Abstract

Intracystic papillary carcinoma (ICPC) of the breast is rare. It is categorized as noninfiltrating papillary ductal carcinoma in situ (DCIS). It protrudes and grows into the inner cavity in a papillary form, usually unaccompanied by severe infiltration in the surrounding interstitium. ICPC is often a noninfiltrating carcinoma and differentiating it from benign intracystic papilloma is difficult using preoperative imaging alone. Therefore, deciding on a treatment policy is often difficult. For correct diagnosis, it is vital to perform fine needle aspiration (FNA) or core needle biopsy (CNB) of the intracystic solid part accurately and under ultrasound guidance. However, the rate of accurate diagnosis by FNA cytology is low, and diagnosis by CNB is reported to be more effective than cytology.
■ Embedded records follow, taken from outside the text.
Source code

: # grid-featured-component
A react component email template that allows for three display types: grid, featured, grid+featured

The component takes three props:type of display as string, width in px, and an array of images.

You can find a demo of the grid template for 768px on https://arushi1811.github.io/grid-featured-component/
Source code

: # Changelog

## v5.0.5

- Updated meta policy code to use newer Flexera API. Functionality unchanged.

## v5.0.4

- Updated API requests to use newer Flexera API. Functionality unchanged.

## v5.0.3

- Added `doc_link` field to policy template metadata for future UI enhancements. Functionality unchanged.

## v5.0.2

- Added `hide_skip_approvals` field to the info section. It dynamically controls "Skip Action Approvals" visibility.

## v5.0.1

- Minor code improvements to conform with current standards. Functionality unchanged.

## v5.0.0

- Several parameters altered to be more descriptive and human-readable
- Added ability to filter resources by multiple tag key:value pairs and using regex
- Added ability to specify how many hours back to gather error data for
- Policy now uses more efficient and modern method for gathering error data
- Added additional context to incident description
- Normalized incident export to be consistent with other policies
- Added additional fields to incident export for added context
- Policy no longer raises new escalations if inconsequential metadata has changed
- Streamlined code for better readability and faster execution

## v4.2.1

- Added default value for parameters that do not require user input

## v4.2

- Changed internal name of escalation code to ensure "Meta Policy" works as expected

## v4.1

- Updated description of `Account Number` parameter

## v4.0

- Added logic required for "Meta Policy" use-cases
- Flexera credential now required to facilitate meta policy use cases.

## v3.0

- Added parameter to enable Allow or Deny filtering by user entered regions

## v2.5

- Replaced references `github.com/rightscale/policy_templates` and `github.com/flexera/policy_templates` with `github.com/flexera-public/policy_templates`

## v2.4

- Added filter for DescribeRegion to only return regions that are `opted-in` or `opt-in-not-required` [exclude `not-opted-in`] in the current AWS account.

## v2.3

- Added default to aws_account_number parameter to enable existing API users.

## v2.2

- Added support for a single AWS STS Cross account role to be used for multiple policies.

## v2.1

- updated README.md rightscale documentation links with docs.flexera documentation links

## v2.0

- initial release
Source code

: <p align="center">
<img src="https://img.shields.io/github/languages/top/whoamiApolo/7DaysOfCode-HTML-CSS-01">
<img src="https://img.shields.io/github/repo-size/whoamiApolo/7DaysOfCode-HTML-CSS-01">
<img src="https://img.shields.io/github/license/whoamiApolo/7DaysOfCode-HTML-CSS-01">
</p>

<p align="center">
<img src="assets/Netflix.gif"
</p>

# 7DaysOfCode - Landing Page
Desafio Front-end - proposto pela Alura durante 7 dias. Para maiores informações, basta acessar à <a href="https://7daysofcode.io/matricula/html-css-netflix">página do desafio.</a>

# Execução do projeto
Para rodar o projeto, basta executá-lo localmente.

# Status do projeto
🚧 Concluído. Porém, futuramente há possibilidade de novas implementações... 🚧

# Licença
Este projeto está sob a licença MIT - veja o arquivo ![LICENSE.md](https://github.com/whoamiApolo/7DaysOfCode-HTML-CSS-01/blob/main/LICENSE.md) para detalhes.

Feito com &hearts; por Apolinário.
CNB of the solid part of a cyst for preoperative diagnosis is difficult and has a sensitivity of 60%. There is also a report stating that preoperative diagnosis could not be obtained in 40% of patients with ICPC. Therefore, biopsy by resection should be considered in patients who cannot be diagnosed by either FNA or CNB. However, DCIS had better be preoperatively diagnosed because not only axillary lymph node dissection but also sentinel lymph node biopsy might be omitted. The patient was a 42-year-old woman. She found a tumor mass in the left inner breast 10 weeks before her initial visit to the author's clinic. It was difficult to differentiate between the benignity or malignancy of the tumor from images, but a diagnosis of ICPC was made using preoperative CNB.